FIG 7.

Flow cytometry analysis of complement sensitivity of the hyperencapsulated ΔadcAII strain after transformation with locked SpnD39III (ST5556II) alleles (A to F) containing an inactivated creX gene. ΔFP441, ΔFP442, ΔFP443, ΔFP444, ΔMRO559, and ΔMRO560 are all double mutant strains carrying the adcAII mutation and an extra one in allele SpnIIIB, allele SpnIIIC, allele SpnIIIA, allele SpnIIID, allele SpnIIIE, and allele SpnIIIF, respectively. (A) Fluorescence index (MFI measured in arbitrary units multiplied by proportion of bacteria positive for C3b/iC3b) of C3b/iC3b deposition on ΔadcAII mutants and ΔadcAII fixed SpnD39III allele transformants (alleles A to F) as a proportion of the fluorescence index for the wild-type normal-capsule-thickness D39 strain.

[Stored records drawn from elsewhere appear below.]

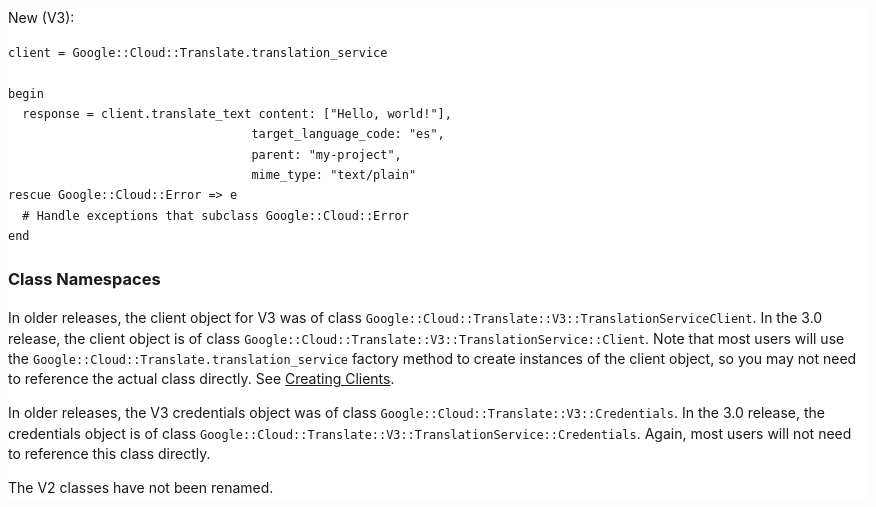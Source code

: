 New (V3):
```
client = Google::Cloud::Translate.translation_service

begin
  response = client.translate_text content: ["Hello, world!"],
                                  target_language_code: "es",
                                  parent: "my-project",
                                  mime_type: "text/plain"
rescue Google::Cloud::Error => e
  # Handle exceptions that subclass Google::Cloud::Error
end
```

### Class Namespaces

In older releases, the client object for V3 was of class
`Google::Cloud::Translate::V3::TranslationServiceClient`.
In the 3.0 release, the client object is of class
`Google::Cloud::Translate::V3::TranslationService::Client`.
Note that most users will use the `Google::Cloud::Translate.translation_service`
factory method to create instances of the client object, so you may not need to
reference the actual class directly. See [Creating Clients](#creating-clients).

In older releases, the V3 credentials object was of class
`Google::Cloud::Translate::V3::Credentials`.
In the 3.0 release, the credentials object is of class
`Google::Cloud::Translate::V3::TranslationService::Credentials`.
Again, most users will not need to reference this class directly.

The V2 classes have not been renamed.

The data were measured using flow cytometry after preincubation in 30% human serum. Error bars represent SDs, and 10 transformants were tested for each double mutant strain. For all mutant strains, the P value for results compared to D39 was <0.001 (unpaired t tests). (B) Examples of flow cytometry histograms for C3b/iC3b deposition on WT D39 (dark gray line) and one ΔadcAII/SpnD39IIID allele (light gray line) double mutant transformant. Gray shading indicates the results for bacteria incubated in PBS alone.